Sayın Erdoğan’ın 24 Haziran için hazırladığı
manifestodan demokrasiye dönüş ya da kapsayıcılık mesajı çıkartmak
için iflah olmaz bir Erdoğan taraftarı olmak gerek. Bu memleket
nice balkon konuşması gördü. O konuşmalarda vaat edilen toplumsal
barış ya da uzlaşmanın aksine son derece bölücü ve dışlayıcı bir
iktidar anlayışıyla yönetildiğimiz ortada.

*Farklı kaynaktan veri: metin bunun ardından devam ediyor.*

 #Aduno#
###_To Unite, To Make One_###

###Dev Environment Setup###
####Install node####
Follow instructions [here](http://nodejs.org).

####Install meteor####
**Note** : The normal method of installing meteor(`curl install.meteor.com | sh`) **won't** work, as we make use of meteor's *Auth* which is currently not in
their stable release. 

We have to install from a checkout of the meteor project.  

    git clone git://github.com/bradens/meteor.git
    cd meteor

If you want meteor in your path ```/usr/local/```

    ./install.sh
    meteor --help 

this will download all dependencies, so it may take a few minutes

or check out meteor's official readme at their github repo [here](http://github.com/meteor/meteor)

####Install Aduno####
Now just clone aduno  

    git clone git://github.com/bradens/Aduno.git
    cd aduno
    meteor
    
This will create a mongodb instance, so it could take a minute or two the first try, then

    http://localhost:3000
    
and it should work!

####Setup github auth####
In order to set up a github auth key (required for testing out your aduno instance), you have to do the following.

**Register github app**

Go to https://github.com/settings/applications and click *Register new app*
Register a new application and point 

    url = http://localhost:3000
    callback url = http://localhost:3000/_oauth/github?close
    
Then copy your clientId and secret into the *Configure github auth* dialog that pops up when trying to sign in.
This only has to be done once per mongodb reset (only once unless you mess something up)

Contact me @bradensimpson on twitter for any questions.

Hukuk devletinin zerresinin kalmadığı ve bırakalım hukukun
üstünlüğünü bir kanun devleti olmanın dahi asgari şartlarının
bizzat iktidar tarafından tahrip edildiği bir ülkede “bağımsız
yargı” vaat etmek insanlarla eğlenmektir.
“Ahdim olsun ki faizler, enflasyon ve cari açık inecek” demek de bu
eğlencenin bir devamı.
Otoriterleşmeyle tek adam eleştirilerine karşı demokrasi söylemi,
ahidleşmeyle dini temelli de unutulmamış milletle sözleşmeyle
perçinlenmeye çalışılmış. Ekonomideki tepetaklak gidiş de
unutulmamış ancak tek çözüm önerisi “vallahi düzelteceğimden”
ibaret.
Özetle, dün Cumhuriyet’te Kemal
Can’ın ayrıntılı bir şekilde ele aldığı üzere,
heyecansız ve coşkusuz, kendinin karikatüründen ibaret ve sıkıcı
bir manifestoyla seçim bildirgesi ilan edildi.
Zaten bu heyecansızlık salonlara da yansımakta ki Sayın Erdoğan
kendini dinleyenleri ayağa kaldırıp tekrar yerlerine oturtarak
nafile yere kitleyi coşturmaya çalışmakta.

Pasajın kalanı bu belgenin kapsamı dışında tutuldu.